■ Data excerpts
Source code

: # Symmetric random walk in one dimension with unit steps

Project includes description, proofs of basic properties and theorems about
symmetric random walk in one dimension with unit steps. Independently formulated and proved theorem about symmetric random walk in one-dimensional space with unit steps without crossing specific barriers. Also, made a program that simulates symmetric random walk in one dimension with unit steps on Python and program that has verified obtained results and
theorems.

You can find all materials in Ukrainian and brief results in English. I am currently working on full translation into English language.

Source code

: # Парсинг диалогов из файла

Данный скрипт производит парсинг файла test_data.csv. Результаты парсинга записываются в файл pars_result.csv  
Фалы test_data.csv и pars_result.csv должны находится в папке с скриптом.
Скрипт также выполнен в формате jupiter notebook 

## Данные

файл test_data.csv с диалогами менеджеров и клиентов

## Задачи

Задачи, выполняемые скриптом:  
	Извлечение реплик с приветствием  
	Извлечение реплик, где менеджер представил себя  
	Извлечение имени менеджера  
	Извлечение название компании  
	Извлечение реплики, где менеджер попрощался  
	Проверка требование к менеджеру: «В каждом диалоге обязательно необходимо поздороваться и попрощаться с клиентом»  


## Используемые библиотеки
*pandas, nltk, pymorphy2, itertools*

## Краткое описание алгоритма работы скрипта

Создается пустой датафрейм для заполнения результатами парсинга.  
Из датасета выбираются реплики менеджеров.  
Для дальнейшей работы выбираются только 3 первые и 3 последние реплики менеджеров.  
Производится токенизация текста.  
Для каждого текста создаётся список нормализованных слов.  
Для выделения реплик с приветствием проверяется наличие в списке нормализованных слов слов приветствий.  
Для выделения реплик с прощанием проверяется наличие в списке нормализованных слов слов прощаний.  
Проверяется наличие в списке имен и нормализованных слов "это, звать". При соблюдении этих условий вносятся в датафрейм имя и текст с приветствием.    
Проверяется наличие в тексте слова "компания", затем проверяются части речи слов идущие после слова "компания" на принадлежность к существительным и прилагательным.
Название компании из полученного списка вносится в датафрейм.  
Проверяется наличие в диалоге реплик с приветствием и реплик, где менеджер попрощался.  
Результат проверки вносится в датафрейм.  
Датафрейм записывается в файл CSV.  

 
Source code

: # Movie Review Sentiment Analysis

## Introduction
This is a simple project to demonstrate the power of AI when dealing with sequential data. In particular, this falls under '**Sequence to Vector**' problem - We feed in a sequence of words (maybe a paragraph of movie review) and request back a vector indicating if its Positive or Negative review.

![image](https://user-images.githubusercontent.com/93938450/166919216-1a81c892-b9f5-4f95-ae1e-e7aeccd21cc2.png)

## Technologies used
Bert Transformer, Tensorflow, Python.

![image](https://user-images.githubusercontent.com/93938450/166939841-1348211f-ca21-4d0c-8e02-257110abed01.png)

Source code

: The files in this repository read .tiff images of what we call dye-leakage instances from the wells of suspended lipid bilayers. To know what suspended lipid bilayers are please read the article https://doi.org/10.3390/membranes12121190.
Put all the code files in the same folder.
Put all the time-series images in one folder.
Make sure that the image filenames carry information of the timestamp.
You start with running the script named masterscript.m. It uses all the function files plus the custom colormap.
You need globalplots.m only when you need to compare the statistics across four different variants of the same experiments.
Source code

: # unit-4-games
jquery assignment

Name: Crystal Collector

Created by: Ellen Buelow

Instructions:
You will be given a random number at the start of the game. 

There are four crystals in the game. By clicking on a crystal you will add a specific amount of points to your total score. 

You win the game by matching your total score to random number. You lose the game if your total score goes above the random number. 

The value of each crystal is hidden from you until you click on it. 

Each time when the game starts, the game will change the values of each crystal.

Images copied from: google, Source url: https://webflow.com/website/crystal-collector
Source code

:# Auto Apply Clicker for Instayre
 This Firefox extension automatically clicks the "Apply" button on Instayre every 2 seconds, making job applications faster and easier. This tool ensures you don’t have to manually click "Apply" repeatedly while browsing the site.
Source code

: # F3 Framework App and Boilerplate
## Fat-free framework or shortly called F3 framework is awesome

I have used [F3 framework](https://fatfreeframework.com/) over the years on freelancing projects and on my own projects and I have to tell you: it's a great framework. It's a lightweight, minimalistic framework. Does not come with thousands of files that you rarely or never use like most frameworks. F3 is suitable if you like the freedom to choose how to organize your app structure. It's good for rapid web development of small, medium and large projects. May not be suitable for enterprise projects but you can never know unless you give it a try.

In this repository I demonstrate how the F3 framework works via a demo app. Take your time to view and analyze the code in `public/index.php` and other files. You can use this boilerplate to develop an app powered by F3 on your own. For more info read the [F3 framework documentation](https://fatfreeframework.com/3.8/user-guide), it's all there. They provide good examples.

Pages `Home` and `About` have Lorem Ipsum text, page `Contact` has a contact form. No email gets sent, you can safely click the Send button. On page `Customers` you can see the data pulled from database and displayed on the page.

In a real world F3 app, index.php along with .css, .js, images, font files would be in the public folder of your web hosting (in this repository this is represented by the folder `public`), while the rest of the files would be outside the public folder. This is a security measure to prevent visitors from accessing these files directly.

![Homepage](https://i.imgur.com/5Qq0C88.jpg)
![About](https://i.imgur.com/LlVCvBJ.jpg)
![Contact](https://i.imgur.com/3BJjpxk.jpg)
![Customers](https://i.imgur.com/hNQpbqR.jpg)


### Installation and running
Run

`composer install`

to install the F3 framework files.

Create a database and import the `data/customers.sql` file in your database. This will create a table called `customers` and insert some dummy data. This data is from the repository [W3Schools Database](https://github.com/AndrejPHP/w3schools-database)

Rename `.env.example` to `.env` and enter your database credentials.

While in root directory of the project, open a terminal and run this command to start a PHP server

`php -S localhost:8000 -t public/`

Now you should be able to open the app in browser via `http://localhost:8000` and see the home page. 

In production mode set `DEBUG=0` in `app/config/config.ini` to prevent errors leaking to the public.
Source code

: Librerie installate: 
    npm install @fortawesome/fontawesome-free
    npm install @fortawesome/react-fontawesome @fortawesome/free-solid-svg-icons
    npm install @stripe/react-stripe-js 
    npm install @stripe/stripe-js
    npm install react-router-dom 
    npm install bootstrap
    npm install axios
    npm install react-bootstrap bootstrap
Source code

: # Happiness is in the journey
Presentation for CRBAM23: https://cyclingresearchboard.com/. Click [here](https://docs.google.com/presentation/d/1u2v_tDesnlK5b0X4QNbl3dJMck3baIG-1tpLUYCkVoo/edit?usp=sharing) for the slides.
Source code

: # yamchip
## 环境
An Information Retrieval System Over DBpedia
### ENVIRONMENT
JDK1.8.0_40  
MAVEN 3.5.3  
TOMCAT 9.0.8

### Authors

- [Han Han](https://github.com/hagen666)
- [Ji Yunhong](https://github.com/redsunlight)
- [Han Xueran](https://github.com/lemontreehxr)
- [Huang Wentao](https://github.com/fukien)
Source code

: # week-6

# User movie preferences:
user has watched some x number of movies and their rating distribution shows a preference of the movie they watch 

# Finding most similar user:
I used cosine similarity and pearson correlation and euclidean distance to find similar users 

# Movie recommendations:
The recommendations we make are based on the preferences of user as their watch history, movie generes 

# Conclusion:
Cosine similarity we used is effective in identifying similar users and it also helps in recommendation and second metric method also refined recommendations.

■ Work required
Copy every record exactly, leaving each line intact.

■ Task response
Source code

: # Symmetric random walk in one dimension with unit steps

Project includes description, proofs of basic properties and theorems about
symmetric random walk in one dimension with unit steps. Independently formulated and proved theorem about symmetric random walk in one-dimensional space with unit steps without crossing specific barriers. Also, made a program that simulates symmetric random walk in one dimension with unit steps on Python and program that has verified obtained results and
theorems.

You can find all materials in Ukrainian and brief results in English. I am currently working on full translation into English language.

Source code

: # Парсинг диалогов из файла

Данный скрипт производит парсинг файла test_data.csv. Результаты парсинга записываются в файл pars_result.csv  
Фалы test_data.csv и pars_result.csv должны находится в папке с скриптом.
Скрипт также выполнен в формате jupiter notebook 

## Данные

файл test_data.csv с диалогами менеджеров и клиентов

## Задачи

Задачи, выполняемые скриптом:  
	Извлечение реплик с приветствием  
	Извлечение реплик, где менеджер представил себя  
	Извлечение имени менеджера  
	Извлечение название компании  
	Извлечение реплики, где менеджер попрощался  
	Проверка требование к менеджеру: «В каждом диалоге обязательно необходимо поздороваться и попрощаться с клиентом»  


## Используемые библиотеки
*pandas, nltk, pymorphy2, itertools*

## Краткое описание алгоритма работы скрипта

Создается пустой датафрейм для заполнения результатами парсинга.  
Из датасета выбираются реплики менеджеров.  
Для дальнейшей работы выбираются только 3 первые и 3 последние реплики менеджеров.  
Производится токенизация текста.  
Для каждого текста создаётся список нормализованных слов.  
Для выделения реплик с приветствием проверяется наличие в списке нормализованных слов слов приветствий.  
Для выделения реплик с прощанием проверяется наличие в списке нормализованных слов слов прощаний.  
Проверяется наличие в списке имен и нормализованных слов "это, звать". При соблюдении этих условий вносятся в датафрейм имя и текст с приветствием.    
Проверяется наличие в тексте слова "компания", затем проверяются части речи слов идущие после слова "компания" на принадлежность к существительным и прилагательным.
Название компании из полученного списка вносится в датафрейм.  
Проверяется наличие в диалоге реплик с приветствием и реплик, где менеджер попрощался.  
Результат проверки вносится в датафрейм.  
Датафрейм записывается в файл CSV.  

 
Source code

: # Movie Review Sentiment Analysis

## Introduction
This is a simple project to demonstrate the power of AI when dealing with sequential data. In particular, this falls under '**Sequence to Vector**' problem - We feed in a sequence of words (maybe a paragraph of movie review) and request back a vector indicating if its Positive or Negative review.

![image](https://user-images.githubusercontent.com/93938450/166919216-1a81c892-b9f5-4f95-ae1e-e7aeccd21cc2.png)

## Technologies used
Bert Transformer, Tensorflow, Python.

![image](https://user-images.githubusercontent.com/93938450/166939841-1348211f-ca21-4d0c-8e02-257110abed01.png)

Source code

: The files in this repository read .tiff images of what we call dye-leakage instances from the wells of suspended lipid bilayers. To know what suspended lipid bilayers are please read the article https://doi.org/10.3390/membranes12121190.
Put all the code files in the same folder.
Put all the time-series images in one folder.
Make sure that the image filenames carry information of the timestamp.
You start with running the script named masterscript.m. It uses all the function files plus the custom colormap.
You need globalplots.m only when you need to compare the statistics across four different variants of the same experiments.
Source code

: # unit-4-games
jquery assignment

Name: Crystal Collector

Created by: Ellen Buelow

Instructions:
You will be given a random number at the start of the game. 

There are four crystals in the game. By clicking on a crystal you will add a specific amount of points to your total score. 

You win the game by matching your total score to random number. You lose the game if your total score goes above the random number. 

The value of each crystal is hidden from you until you click on it. 

Each time when the game starts, the game will change the values of each crystal.

Images copied from: google, Source url: https://webflow.com/website/crystal-collector
Source code

:# Auto Apply Clicker for Instayre
 This Firefox extension automatically clicks the "Apply" button on Instayre every 2 seconds, making job applications faster and easier. This tool ensures you don’t have to manually click "Apply" repeatedly while browsing the site.
Source code

: # F3 Framework App and Boilerplate
## Fat-free framework or shortly called F3 framework is awesome

I have used [F3 framework](https://fatfreeframework.com/) over the years on freelancing projects and on my own projects and I have to tell you: it's a great framework. It's a lightweight, minimalistic framework. Does not come with thousands of files that you rarely or never use like most frameworks. F3 is suitable if you like the freedom to choose how to organize your app structure. It's good for rapid web development of small, medium and large projects. May not be suitable for enterprise projects but you can never know unless you give it a try.

In this repository I demonstrate how the F3 framework works via a demo app. Take your time to view and analyze the code in `public/index.php` and other files. You can use this boilerplate to develop an app powered by F3 on your own. For more info read the [F3 framework documentation](https://fatfreeframework.com/3.8/user-guide), it's all there. They provide good examples.

Pages `Home` and `About` have Lorem Ipsum text, page `Contact` has a contact form. No email gets sent, you can safely click the Send button. On page `Customers` you can see the data pulled from database and displayed on the page.

In a real world F3 app, index.php along with .css, .js, images, font files would be in the public folder of your web hosting (in this repository this is represented by the folder `public`), while the rest of the files would be outside the public folder. This is a security measure to prevent visitors from accessing these files directly.

![Homepage](https://i.imgur.com/5Qq0C88.jpg)
![About](https://i.imgur.com/LlVCvBJ.jpg)
![Contact](https://i.imgur.com/3BJjpxk.jpg)
![Customers](https://i.imgur.com/hNQpbqR.jpg)


### Installation and running
Run

`composer install`

to install the F3 framework files.

Create a database and import the `data/customers.sql` file in your database. This will create a table called `customers` and insert some dummy data. This data is from the repository [W3Schools Database](https://github.com/AndrejPHP/w3schools-database)

Rename `.env.example` to `.env` and enter your database credentials.

While in root directory of the project, open a terminal and run this command to start a PHP server

`php -S localhost:8000 -t public/`

Now you should be able to open the app in browser via `http://localhost:8000` and see the home page. 

In production mode set `DEBUG=0` in `app/config/config.ini` to prevent errors leaking to the public.
Source code

: Librerie installate: 
    npm install @fortawesome/fontawesome-free
    npm install @fortawesome/react-fontawesome @fortawesome/free-solid-svg-icons
    npm install @stripe/react-stripe-js 
    npm install @stripe/stripe-js
    npm install react-router-dom 
    npm install bootstrap
    npm install axios
    npm install react-bootstrap bootstrap
Source code

: # Happiness is in the journey
Presentation for CRBAM23: https://cyclingresearchboard.com/. Click [here](https://docs.google.com/presentation/d/1u2v_tDesnlK5b0X4QNbl3dJMck3baIG-1tpLUYCkVoo/edit?usp=sharing) for the slides.
Source code

: # yamchip
## 环境
An Information Retrieval System Over DBpedia
### ENVIRONMENT
JDK1.8.0_40  
MAVEN 3.5.3  
TOMCAT 9.0.8

### Authors

- [Han Han](https://github.com/hagen666)
- [Ji Yunhong](https://github.com/redsunlight)
- [Han Xueran](https://github.com/lemontreehxr)
- [Huang Wentao](https://github.com/fukien)
Source code

: # week-6

# User movie preferences:
user has watched some x number of movies and their rating distribution shows a preference of the movie they watch 

# Finding most similar user:
I used cosine similarity and pearson correlation and euclidean distance to find similar users 

# Movie recommendations:
The recommendations we make are based on the preferences of user as their watch history, movie generes 

# Conclusion:
Cosine similarity we used is effective in identifying similar users and it also helps in recommendation and second metric method also refined recommendations.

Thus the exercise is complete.